* WORK TASK
Quote the records that follow in full, leaving the pictures out.

* SOURCE INFORMATION
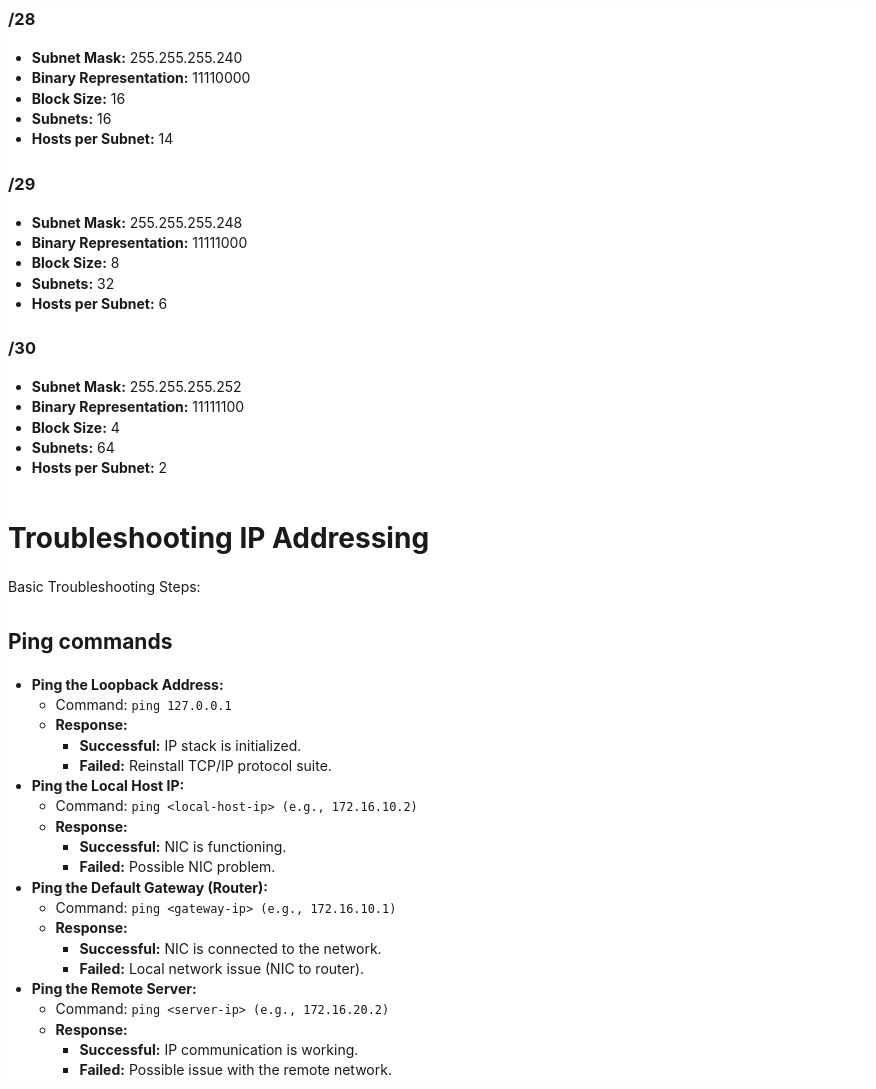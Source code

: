 ### /28

- **Subnet Mask:** 255.255.255.240
- **Binary Representation:** 11110000
- **Block Size:** 16
- **Subnets:** 16
- **Hosts per Subnet:** 14

### /29

- **Subnet Mask:** 255.255.255.248
- **Binary Representation:** 11111000
- **Block Size:** 8
- **Subnets:** 32
- **Hosts per Subnet:** 6

### /30

- **Subnet Mask:** 255.255.255.252
- **Binary Representation:** 11111100
- **Block Size:** 4
- **Subnets:** 64
- **Hosts per Subnet:** 2

# Troubleshooting IP Addressing

Basic Troubleshooting Steps:

## Ping commands

- **Ping the Loopback Address:**
    - Command: `ping 127.0.0.1`
    - **Response:**
        - **Successful:** IP stack is initialized.
        - **Failed:** Reinstall TCP/IP protocol suite.
- **Ping the Local Host IP:**
    - Command: `ping <local-host-ip> (e.g., 172.16.10.2)`
    - **Response:**
        - **Successful:** NIC is functioning.
        - **Failed:** Possible NIC problem.
- **Ping the Default Gateway (Router):**
    - Command: `ping <gateway-ip> (e.g., 172.16.10.1)`
    - **Response:**
        - **Successful:** NIC is connected to the network.
        - **Failed:** Local network issue (NIC to router).
- **Ping the Remote Server:**
    - Command: `ping <server-ip> (e.g., 172.16.20.2)`
    - **Response:**
        - **Successful:** IP communication is working.
        - **Failed:** Possible issue with the remote network.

* WRITTEN ANSWER
Source code

: ### /28

- **Subnet Mask:** 255.255.255.240
- **Binary Representation:** 11110000
- **Block Size:** 16
- **Subnets:** 16
- **Hosts per Subnet:** 14

### /29

- **Subnet Mask:** 255.255.255.248
- **Binary Representation:** 11111000
- **Block Size:** 8
- **Subnets:** 32
- **Hosts per Subnet:** 6

### /30

- **Subnet Mask:** 255.255.255.252
- **Binary Representation:** 11111100
- **Block Size:** 4
- **Subnets:** 64
- **Hosts per Subnet:** 2

# Troubleshooting IP Addressing

Basic Troubleshooting Steps:

## Ping commands

- **Ping the Loopback Address:**
    - Command: `ping 127.0.0.1`
    - **Response:**
        - **Successful:** IP stack is initialized.
        - **Failed:** Reinstall TCP/IP protocol suite.
- **Ping the Local Host IP:**
    - Command: `ping <local-host-ip> (e.g., 172.16.10.2)`
    - **Response:**
        - **Successful:** NIC is functioning.
        - **Failed:** Possible NIC problem.
- **Ping the Default Gateway (Router):**
    - Command: `ping <gateway-ip> (e.g., 172.16.10.1)`
    - **Response:**
        - **Successful:** NIC is connected to the network.
        - **Failed:** Local network issue (NIC to router).
- **Ping the Remote Server:**
    - Command: `ping <server-ip> (e.g., 172.16.20.2)`
    - **Response:**
        - **Successful:** IP communication is working.
        - **Failed:** Possible issue with the remote network.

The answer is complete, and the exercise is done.